##### RECORDS FOR THE EXERCISE

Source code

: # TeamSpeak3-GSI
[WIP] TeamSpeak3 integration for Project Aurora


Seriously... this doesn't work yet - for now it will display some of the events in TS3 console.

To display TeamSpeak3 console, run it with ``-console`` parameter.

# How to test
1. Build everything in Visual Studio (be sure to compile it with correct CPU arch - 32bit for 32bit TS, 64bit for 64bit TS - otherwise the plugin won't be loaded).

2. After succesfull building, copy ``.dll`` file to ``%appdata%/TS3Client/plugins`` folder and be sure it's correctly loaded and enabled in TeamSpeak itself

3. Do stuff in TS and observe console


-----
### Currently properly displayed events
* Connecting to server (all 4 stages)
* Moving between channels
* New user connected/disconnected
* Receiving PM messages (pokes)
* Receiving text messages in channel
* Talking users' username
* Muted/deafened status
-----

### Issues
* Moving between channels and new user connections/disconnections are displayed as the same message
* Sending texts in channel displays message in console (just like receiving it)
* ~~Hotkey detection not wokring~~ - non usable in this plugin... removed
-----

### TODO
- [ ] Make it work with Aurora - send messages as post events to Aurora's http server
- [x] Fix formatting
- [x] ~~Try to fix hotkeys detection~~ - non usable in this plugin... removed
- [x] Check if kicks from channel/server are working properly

##########

ACTIVITY – Through the line that holds "To display TeamSpeak3", repeat the material above exactly, starting at its first line.

OUTPUT BELOW –
Source code

: # TeamSpeak3-GSI
[WIP] TeamSpeak3 integration for Project Aurora


Seriously... this doesn't work yet - for now it will display some of the events in TS3 console.

To display TeamSpeak3 console, run it with ``-console`` parameter.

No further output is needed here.